Parsing nested JSON from API in Python

Question

I'm working on JSON data from this API call: https://api.nfz.gov.pl/app-umw-api/agreements?year=2022&branch=01&productCode=01.0010.094.01&page=1&limit=10&format=json&api-version=1.2

This is page 1, but there are 49 pages in total, therefore a part of my code deals (successfully) with pagination. I don't want to save this JSON in a file and, if I can avoid it, don't really want to import the 'json' package - but will do if necessary.

A variation of this code works correctly if I'm pulling entire ['data']['agreements'] dictionary (or is it a list...). But I don't want that, I want individual parameters for all the 'attributes' of each 'agreement'. In my code below I'm trying to pull the 'provider-name' attribute, and would like to get a list of all the provider names, without any other data there.

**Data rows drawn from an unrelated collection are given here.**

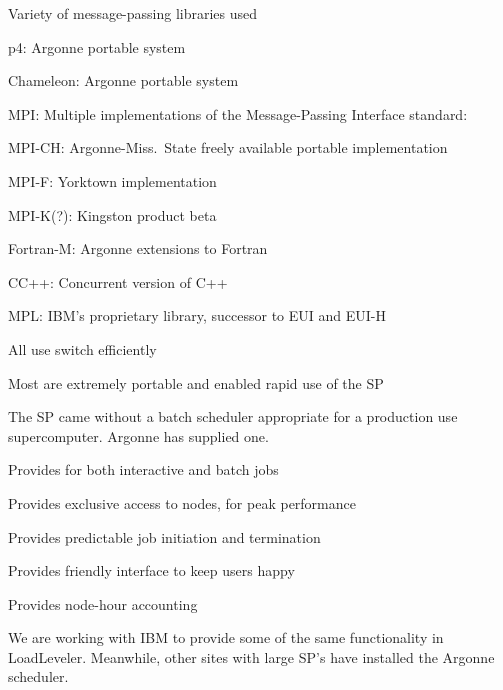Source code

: \begin{small}
Variety of message-passing libraries used
\begin{mainpts}
  \item p4:  Argonne portable system
  \item Chameleon:  Argonne portable system
  \item MPI:  Multiple implementations of the Message-Passing Interface
    standard: 
    \begin{secpts}
      \item MPI-CH:  Argonne-Miss.~State freely available portable
implementation 
      \item MPI-F:  Yorktown implementation
      \item MPI-K(?):  Kingston product beta
    \end{secpts}
  \item Fortran-M:  Argonne extensions to Fortran
  \item CC++:  Concurrent version of C++
  \item MPL:  IBM's proprietary library, successor to EUI and EUI-H
\end{mainpts}
All use switch efficiently

Most are extremely portable and enabled rapid use of the SP
\end{small}
\ve

\begin{small}
The SP came without a batch scheduler appropriate for a production use
supercomputer.  Argonne has supplied one.
\begin{mainpts}
  \item Provides for both interactive and batch jobs
  \item Provides exclusive access to nodes, for peak performance
  \item Provides predictable job initiation and termination
  \item Provides friendly interface to keep users happy
  \item Provides node-hour accounting
\end{mainpts}
We are working with IBM to provide some of the same functionality in
LoadLeveler.  Meanwhile, other sites with large SP's have installed the
Argonne scheduler.

\end{small}
\ve

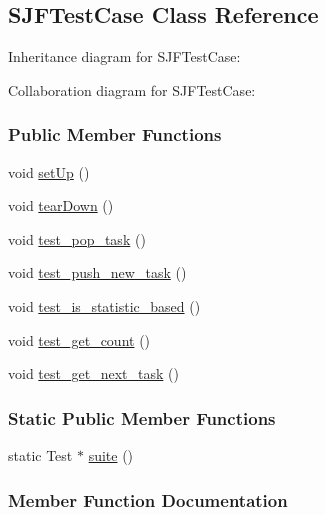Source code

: \hypertarget{a00081}{}\subsection{S\+J\+F\+Test\+Case Class Reference}
\label{a00081}


Inheritance diagram for S\+J\+F\+Test\+Case\+:


Collaboration diagram for S\+J\+F\+Test\+Case\+:
\subsubsection*{Public Member Functions}
\begin{DoxyCompactItemize}
\item 
void \hyperlink{a00081_a60802b4d079974043d4e3baef703bcd1}{set\+Up} ()
\item 
void \hyperlink{a00081_a5d9d9367be49a961f6b4babce4fd1fa6}{tear\+Down} ()
\item 
void \hyperlink{a00081_a8a60cf0b180bbfa45cc87a390e9feea2}{test\+\_\+pop\+\_\+task} ()
\item 
void \hyperlink{a00081_acb01215c03c9c2d1d106c50256072128}{test\+\_\+push\+\_\+new\+\_\+task} ()
\item 
void \hyperlink{a00081_ad1e7aef024b053a300dbf57884e8e21b}{test\+\_\+is\+\_\+statistic\+\_\+based} ()
\item 
void \hyperlink{a00081_abdef7d1c7d5d42959626b05bb5cde82d}{test\+\_\+get\+\_\+count} ()
\item 
void \hyperlink{a00081_a7953aefbd4ff5f4af75b2de09e8bb91f}{test\+\_\+get\+\_\+next\+\_\+task} ()
\end{DoxyCompactItemize}
\subsubsection*{Static Public Member Functions}
\begin{DoxyCompactItemize}
\item 
static Test $\ast$ \hyperlink{a00081_ab7356943d18befb6e383b68857093503}{suite} ()
\end{DoxyCompactItemize}


\subsubsection{Member Function Documentation}
\hypertarget{a00081_a60802b4d079974043d4e3baef703bcd1}{}
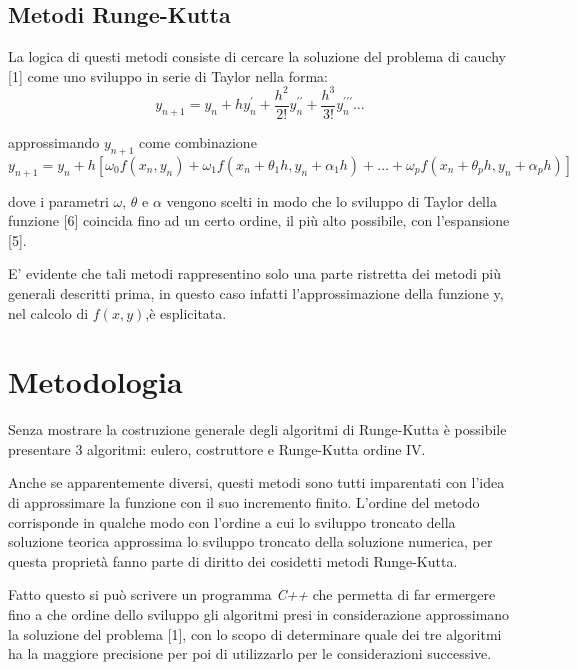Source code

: \documentclass[11pt]{article}
\begin{document}
\subsection{Metodi Runge-Kutta}
La logica di questi metodi consiste di cercare la soluzione del problema di cauchy [1] come uno sviluppo in serie di Taylor nella forma:
	\begin{equation}
		y_{n+1}=y_{n} + hy_{n}^{\prime} + \frac{h^{2}}{2!}y_{n}^{\prime \prime} +  \frac{h^{3}}{3!}y_{n}^{\prime \prime \prime} \ldots 
	\end{equation}

approssimando $y_{n+1}$ come combinazione
	\begin{equation}
		y_{n+1}=y_{n} + h[\omega_{0}f(x_{n},y_{n}) + \omega_{1}f(x_{n}+\theta_{1}h,y_{n}+\alpha_{1}h ) + \ldots + \omega_{p}f(x_{n}+\theta_{p}h,y_{n}+\alpha_{p}h )] 
	\end{equation}

dove i parametri $\omega$, $\theta$ e $\alpha$ vengono scelti in modo che lo sviluppo di Taylor della funzione [6] coincida fino ad un certo ordine, il più alto possibile, con l'espansione [5].

E' evidente che tali metodi rappresentino solo una parte ristretta dei metodi più generali descritti prima, in questo caso infatti l'approssimazione della funzione y, nel calcolo di $f(x,y)$,è esplicitata.



\section{Metodologia}

Senza mostrare la costruzione generale degli algoritmi di Runge-Kutta è possibile presentare 3 algoritmi: eulero, costruttore e Runge-Kutta ordine IV.

Anche se apparentemente diversi, questi metodi sono tutti imparentati con l'idea di approssimare la funzione con il suo incremento finito.
L'ordine del metodo corrisponde in qualche modo con l'ordine a cui lo sviluppo troncato della soluzione teorica approssima lo sviluppo troncato della soluzione numerica, per questa proprietà fanno parte di diritto dei cosidetti metodi Runge-Kutta.

Fatto questo si può scrivere un programma \emph{C++} che permetta di far ermergere fino a che ordine dello sviluppo gli algoritmi presi in considerazione approssimano la soluzione del problema [1], con lo scopo di determinare quale dei tre algoritmi ha la maggiore precisione per poi di utilizzarlo per le considerazioni successive.
\end{document}
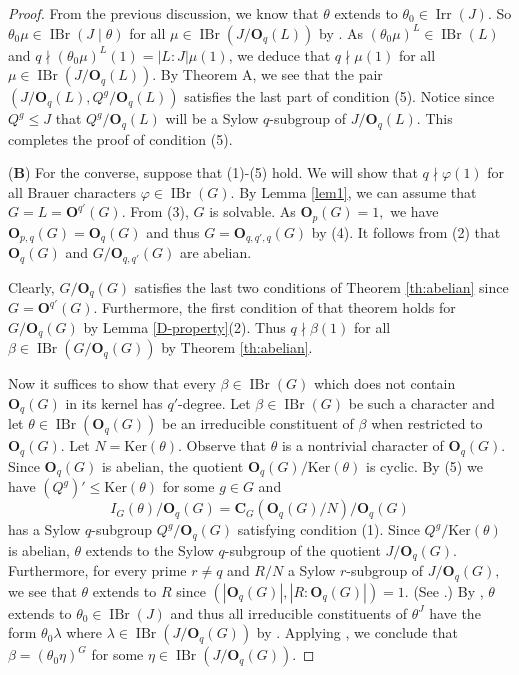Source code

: \documentclass[12pt]{amsart}
\theoremstyle{remark}
\numberwithin{equation}{section}
\begin{document}
\begin{proof}
\medskip
From the previous discussion, we know that $\theta$ extends to $\theta_0\in\operatorname{Irr}(J).$ So $\theta_0\mu\in\operatorname{IBr}(J \mid \theta)$ for all $\mu\in\operatorname{IBr}(J/{\mathbf{O}}_q(L))$ by \cite[Corollary 8.20]{Navarro}. As $(\theta_0\mu)^L\in\operatorname{IBr}(L)$ and $q\nmid (\theta_0\mu)^L(1)=|L:J|\mu(1)$, we deduce that $q\nmid \mu(1)$ for all $\mu \in \operatorname{IBr}(J/{\mathbf{O}}_q(L)).$ By Theorem A, we see that the pair $(J/{\mathbf{O}}_q(L),Q^g/{\mathbf{O}}_q(L))$ satisfies the last part of condition (5).  Notice since $Q^g\le J$ that $Q^g/{\mathbf{O}}_q (L)$ will be a Sylow $q$-subgroup of $J/{\mathbf{O}}_q (L)$.  This completes the proof of condition (5).

\medskip
(\textbf{B})
For the converse, suppose that (1)-(5) hold. We will show that $q\nmid\varphi(1)$ for all Brauer characters $\varphi \in \operatorname{IBr}(G).$ By Lemma \ref{lem1}, we can assume that $G=L={\mathbf{O}}^{q'}(G).$ From (3), $G$ is solvable. As ${\mathbf{O}}_p(G)=1,$ we have ${\mathbf{O}}_{p,q}(G)={\mathbf{O}}_q(G)$ and thus $G={\mathbf{O}}_{q,q',q}(G)$  by (4). It follows from (2) that ${\mathbf{O}}_q(G)$ and $G/{\mathbf{O}}_{q,q'}(G)$ are abelian.

Clearly, $G/{\mathbf{O}}_q(G)$ satisfies the last two conditions of Theorem \ref{th:abelian} since $G={\mathbf{O}}^{q'}(G).$ Furthermore, the first condition of that theorem holds for $G/{\mathbf{O}}_q(G)$  by Lemma \ref{D-property}(2). Thus $q\nmid \beta(1)$ for all $\beta\in\operatorname{IBr}(G/{\mathbf{O}}_q(G))$ by Theorem \ref{th:abelian}.

Now it suffices to show that every $\beta\in\operatorname{IBr}(G)$ which does not contain ${\mathbf{O}}_q(G)$ in its kernel has $q'$-degree. Let $\beta\in\operatorname{IBr}(G)$ be such a character and let $\theta\in\operatorname{IBr}({\mathbf{O}}_q(G))$ be an irreducible constituent of $\beta$ when restricted to ${{\mathbf{O}}_q (G)}$. Let  $N={{\mathrm {Ker}}}(\theta).$ Observe that $\theta$ is a nontrivial character of ${\mathbf{O}}_q(G).$ Since ${\mathbf{O}}_q(G)$ is abelian, the quotient  ${\mathbf{O}}_q(G)/{{\mathrm {Ker}}}(\theta)$ is cyclic.  By (5) we have $(Q^g)'\leq {{\mathrm {Ker}}}(\theta)$ for some $g\in G$ and $$I_G(\theta)/{\mathbf{O}}_q(G)={\mathbf{C}}_G({\mathbf{O}}_q(G)/N)/{\mathbf{O}}_q(G)$$ has a Sylow $q$-subgroup $Q^g/{\mathbf{O}}_q(G)$ satisfying condition (1).  Since $Q^g/{{\mathrm {Ker}}}(\theta)$ is abelian, $\theta$ extends to the Sylow $q$-subgroup of the quotient $J/{\mathbf{O}}_q(G).$  Furthermore, for every prime $r\neq q$ and $R/N$ a Sylow $r$-subgroup of $J/{\mathbf{O}}_q(G),$ we see that $\theta$ extends to $R$ since $(|{\mathbf{O}}_q(G)|,|R:{\mathbf{O}}_q(G)|)=1.$ (See \cite[Theorem 8.23]{Navarro}.)  By \cite[Theorem 8.29]{Navarro}, $\theta$ extends to $\theta_0\in\operatorname{IBr}(J)$ and thus all irreducible constituents of $\theta^J$ have the form $\theta_0\lambda$ where $\lambda\in\operatorname{IBr}(J/{\mathbf{O}}_q(G))$ by \cite[Corollary 8.20]{Navarro}. Applying \cite[Theorem 8.9]{Navarro}, we conclude that $\beta = (\theta_0\eta)^G$ for some $\eta \in \operatorname{IBr}(J/{\mathbf{O}}_q(G))$.


\end{proof}
\end{document}
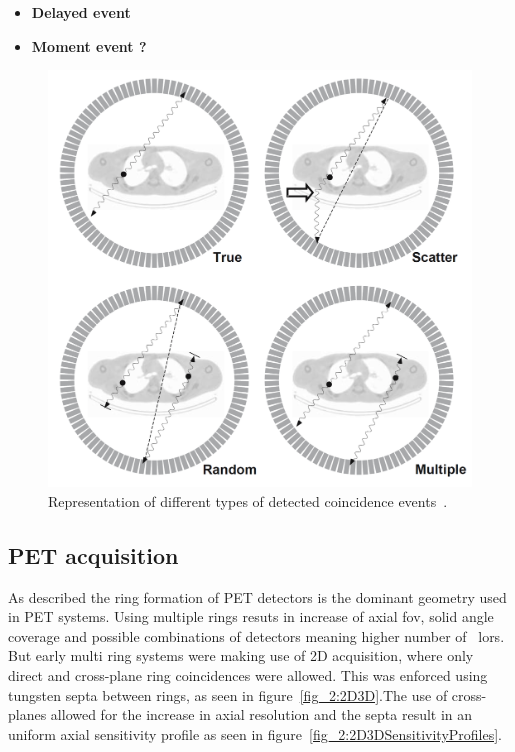 \begin{itemize}
\item\textbf{Delayed event}\\

\item\textbf{Moment event ?}\\


\end{itemize}
%
\begin{figure} [h!]
\centering
\includegraphics[scale=0.22,angle=0]{2_Theory_Methods/figures/Bailey_Scatter_Random_events.png}
\caption{Representation of different types of detected coincidence events~\cite{Bailey2005}. } 
\label{fig_2:EventsIlustration}
\end{figure} 
%
%
\subsection{PET acquisition}
As described the ring formation of PET detectors is the dominant geometry used in PET systems. Using multiple rings resuts in increase of axial \gls{fov}, solid angle coverage and possible combinations of detectors meaning higher number of ~\glspl{lor}. But early multi ring systems were making use of 2D acquisition, where only direct and cross-plane ring coincidences were allowed. 
This was enforced using tungsten septa between rings, as seen in figure~\ref{fig_2:2D3D}.The use of cross-planes allowed for the increase in axial resolution and the septa result in an uniform axial sensitivity profile as seen in figure~\ref{fig_2:2D3DSensitivityProfiles}. 

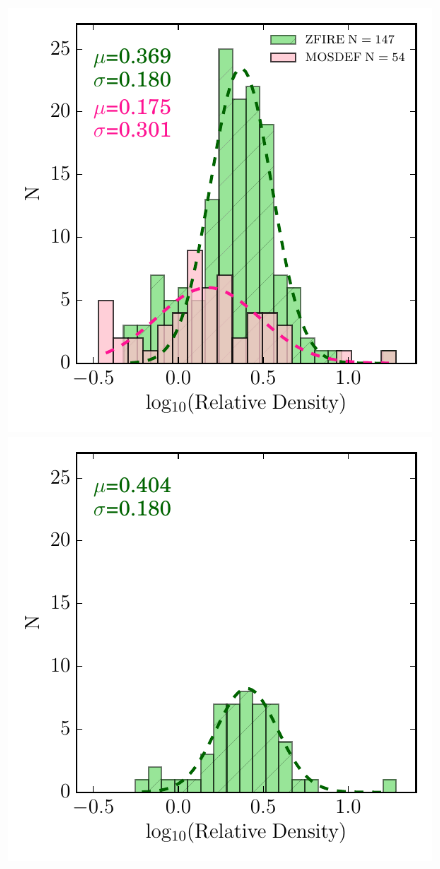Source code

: \documentclass[iop]{emulateapj}
\begin{document}
\begin{figure}
\includegraphics[scale=0.87]{figures/density_hist_all.pdf}
\includegraphics[scale=0.87]{figures/density_hist_cluster.pdf}

\end{figure}
\end{document}

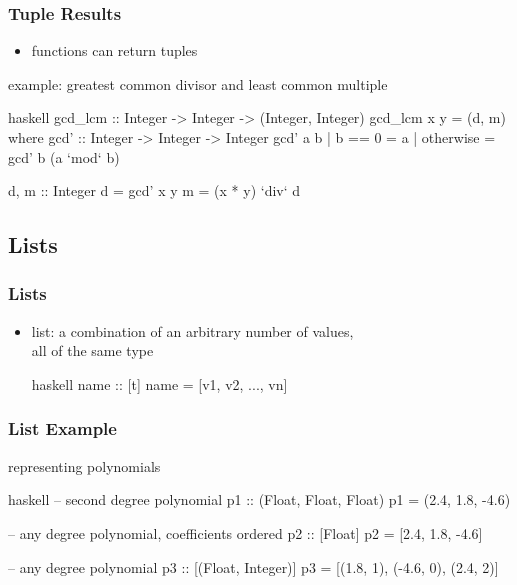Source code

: \documentclass[dvipsnames]{beamer}
\theoremstyle{plain}
\begin{document}
\begin{frame}[fragile]
  \frametitle{Tuple Results}

  \begin{itemize}
    \item functions can return tuples
  \end{itemize}

  \begin{exampleblock}{example: greatest common divisor
                            and least common multiple}
    \begin{pygments}{haskell}
gcd_lcm :: Integer -> Integer -> (Integer, Integer)
gcd_lcm x y = (d, m)
  where
    gcd' :: Integer -> Integer -> Integer
    gcd' a b
      | b == 0    = a
      | otherwise = gcd' b (a `mod` b)

    d, m :: Integer
    d = gcd' x y
    m = (x * y) `div` d
    \end{pygments}
  \end{exampleblock}
\end{frame}

\subsection{Lists}

\begin{frame}[fragile]
  \frametitle{Lists}

  \begin{itemize}
    \item \alert{list}: a combination of an arbitrary number of values,\\
      all of the same type
    \begin{block}{}
      \begin{pygments}{haskell}
name :: [t]
name = [v1, v2, ..., vn]
      \end{pygments}
    \end{block}
  \end{itemize}
\end{frame}

\begin{frame}[fragile]
  \frametitle{List Example}

  \begin{exampleblock}{representing polynomials}
    \begin{pygments}{haskell}
-- second degree polynomial
p1 :: (Float, Float, Float)
p1 = (2.4, 1.8, -4.6)

-- any degree polynomial, coefficients ordered
p2 :: [Float]
p2 = [2.4, 1.8, -4.6]

-- any degree polynomial
p3 :: [(Float, Integer)]
p3 = [(1.8, 1), (-4.6, 0), (2.4, 2)]
    \end{pygments}
  \end{exampleblock}
\end{frame}
\end{document}
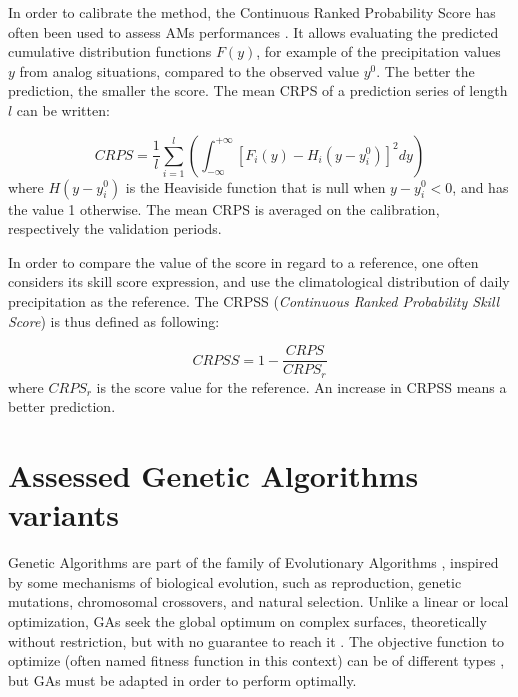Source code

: \documentclass{ametsoc}
\begin{document}
In order to calibrate the method, the Continuous Ranked Probability Score \citep[CRPS,][]{Brown1974, Matheson1976, Hersbach2000} has often been used to assess AMs performances \citep[see, e.g.,][]{Bontron2004, Bontron2005, BenDaoud2008, Horton2012, Marty2012, Radanovics2013, Chardon2014, Junk2015, BenDaoud2016, Caillouet2016}. It allows evaluating the predicted cumulative distribution functions $F(y)$, for example of the precipitation values $y$ from analog situations, compared to the observed value $y^{0}$. The better the prediction, the smaller the score. The mean CRPS of a prediction series of length $l$ can be written:

\begin{equation}
\label{eq:CRPS}
CRPS = \frac{1}{l} \sum_{i=1}^{l} \left(  \int_{-\infty}^{+\infty} \left[ F_{i}(y)-H_{i}(y-y_{i}^{0})\right]^{2} dy \right) 
\end{equation}
where $H(y-y_{i}^{0})$ is the Heaviside function that is null when $y-y_{i}^{0}<0$, and has the value 1 otherwise. The mean CRPS is averaged on the calibration, respectively the validation periods.

In order to compare the value of the score in regard to a reference, one often considers its skill score expression, and use the climatological distribution of daily precipitation as the reference. The CRPSS (\textit{Continuous Ranked Probability Skill Score}) is thus defined as following:

\begin{equation}
\label{eq:CRPSS}
CRPSS = 1-\frac{CRPS}{CRPS_{r}}
\end{equation}
where $CRPS_{r}$ is the score value for the reference. An increase in CRPSS means a better prediction.


\section{Assessed Genetic Algorithms variants}
\label{sec:gas}

Genetic Algorithms \citep[GAs,][]{Holland1992b, Goldberg1989} are part of the family of Evolutionary Algorithms \citep{Back1993b, Schwefel1993}, inspired by some mechanisms of biological evolution, such as reproduction, genetic mutations, chromosomal crossovers, and natural selection. Unlike a linear or local optimization, GAs seek the global optimum on complex surfaces, theoretically without restriction, but with no guarantee to reach it \citep{Haupt2004}. The objective function to optimize (often named fitness function in this context) can be of different types \citep{Joines1996a}, but GAs must be adapted in order to perform optimally.
\end{document}
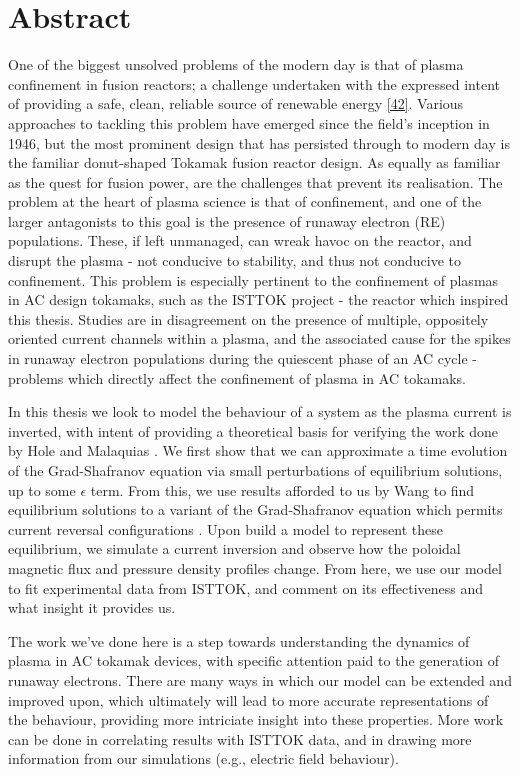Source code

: \chapter*{Abstract}\label{abstract}


One of the biggest unsolved problems of the modern day is that of plasma confinement in fusion reactors; a challenge 
undertaken with the expressed intent of providing a safe, clean, reliable source of renewable energy \href{https://www.youtube.com/watch?v=dQw4w9WgXcQ}{[42]}. Various approaches 
to tackling this problem have emerged since the field's inception in 1946, but the most prominent design that has 
persisted through to modern day is the familiar donut-shaped Tokamak fusion reactor design. As equally as familiar as 
the quest for fusion power, are the challenges that prevent its realisation. The problem at the heart of plasma science is that 
of confinement, and one of the larger antagonists to this goal is the presence of runaway electron (RE) populations. 
These, if left unmanaged, can wreak havoc on the reactor, and disrupt the plasma - not conducive to stability, and thus 
not conducive to confinement. This problem is especially pertinent to the confinement of plasmas in AC design tokamaks, such as 
the ISTTOK project - the reactor which inspired this thesis. Studies are in disagreement on the presence of multiple, oppositely 
oriented current channels within a plasma, and the associated cause for the spikes in runaway electron populations during the 
quiescent phase of an AC cycle \cite{malaquias-matthew} - problems which directly affect the confinement of plasma in AC tokamaks. 

In this thesis we look to model the behaviour of a system as the plasma current is inverted, with intent of providing 
a theoretical basis for verifying the work done by Hole and Malaquias \cite{malaquias-matthew}. We first show that we 
can approximate a time evolution of the Grad-Shafranov equation via small perturbations of equilibrium solutions, up to 
some $\epsilon$ term. From this, we use results afforded to us by Wang to find equilibrium solutions to a variant of the 
Grad-Shafranov equation which permits current reversal configurations \cite{wang-analytic-solution}. Upon build a model 
to represent these equilibrium, we simulate a current inversion and observe how the poloidal magnetic flux and pressure 
density profiles change. From here, we use our model to fit experimental data from ISTTOK, and comment on its effectiveness 
and what insight it provides us.

The work we've done here is a step towards understanding the dynamics of plasma in AC tokamak devices, with specific 
attention paid to the generation of runaway electrons. There are many ways in which our model can be extended and improved 
upon, which ultimately will lead to more accurate representations of the behaviour, providing more intriciate insight 
into these properties. More work can be done in correlating results with ISTTOK data, and in drawing more information 
from our simulations (e.g., electric field behaviour). 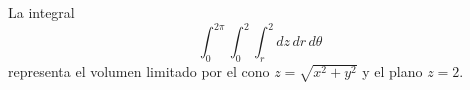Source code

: \item La integral
\[ \int_0^{2\pi} \int_0^2 \int_r^2 dz \, dr \, d\theta \]
representa el volumen limitado por el cono $z = \sqrt{x^2 + y^2}$ y el plano $z = 2$.
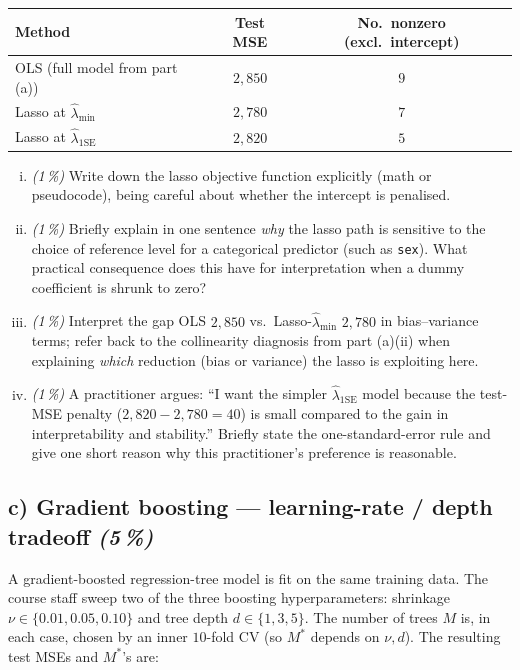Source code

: \documentclass[11pt,a4paper]{article}
\newcommand{\subpoints}[1]{\textit{(#1\,\%)}}
\begin{document}
\begin{center}\small
\begin{tabular}{lcc}
\toprule
\textbf{Method} & \textbf{Test MSE} & \textbf{No.\ nonzero (excl.\ intercept)} \\
\midrule
OLS (full model from part (a))      & $2{,}850$ & $9$ \\
Lasso at $\hat\lambda_{\min}$       & $2{,}780$ & $7$ \\
Lasso at $\hat\lambda_{1\mathrm{SE}}$ & $2{,}820$ & $5$ \\
\bottomrule
\end{tabular}
\end{center}

\begin{enumerate}[(i)]
  \item \subpoints{1} Write down the lasso objective function explicitly (math or pseudocode), being careful about whether the intercept is penalised.
  \item \subpoints{1} Briefly explain in one sentence \emph{why} the lasso path is sensitive to the choice of reference level for a categorical predictor (such as \texttt{sex}). What practical consequence does this have for interpretation when a dummy coefficient is shrunk to zero?
  \item \subpoints{1} Interpret the gap OLS $2{,}850$ vs.\ Lasso-$\hat\lambda_{\min}$ $2{,}780$ in bias--variance terms; refer back to the collinearity diagnosis from part (a)(ii) when explaining \emph{which} reduction (bias or variance) the lasso is exploiting here.
  \item \subpoints{1} A practitioner argues: ``I want the simpler $\hat\lambda_{1\mathrm{SE}}$ model because the test-MSE penalty ($2{,}820 - 2{,}780 = 40$) is small compared to the gain in interpretability and stability.'' Briefly state the one-standard-error rule and give one short reason why this practitioner's preference is reasonable.
\end{enumerate}

\subsection*{c) Gradient boosting --- learning-rate / depth tradeoff \subpoints{5}}

A gradient-boosted regression-tree model is fit on the same training data. The course staff sweep two of the three boosting hyperparameters: shrinkage $\nu \in \{0.01, 0.05, 0.10\}$ and tree depth $d \in \{1, 3, 5\}$. The number of trees $M$ is, in each case, chosen by an inner $10$-fold CV (so $M^*$ depends on $\nu, d$). The resulting test MSEs and $M^*$'s are:
\end{document}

But I keep getting the "list indices must be integers or slices, not str" error in line 18. I've tried many ways to get this data which is nested within a list nested within a dictionary, etc. like splitting it further into another 'for' loop, but no success.

import requests
import math
import pandas as pd


baseurl = 'https://api.nfz.gov.pl/app-umw-api/agreements?year=2022&branch=01&productCode=01.0010.094.01&page=1&limit=10&format=json&api-version=1.2'

def main_request(baseurl, x):
    r = requests.get(baseurl + f'&page={x}')
    return r.json()

def get_pages(response):
    return math.ceil(response['meta']['count'] / 10)

def get_names(response):
    providerlist = []
    all_data = response['data']['agreements']
    for attributes1 in all_data ['data']['agreements']:
        item = attributes1['attributes']['provider-name']
        providers = {
            'page1': item,
        }

    providerlist.append(providers)
    return providerlist

mainlist = []
data = main_request(baseurl, 1)
for x in range(1,get_pages(data)+1):
    mainlist.extend(get_names(main_request(baseurl, x)))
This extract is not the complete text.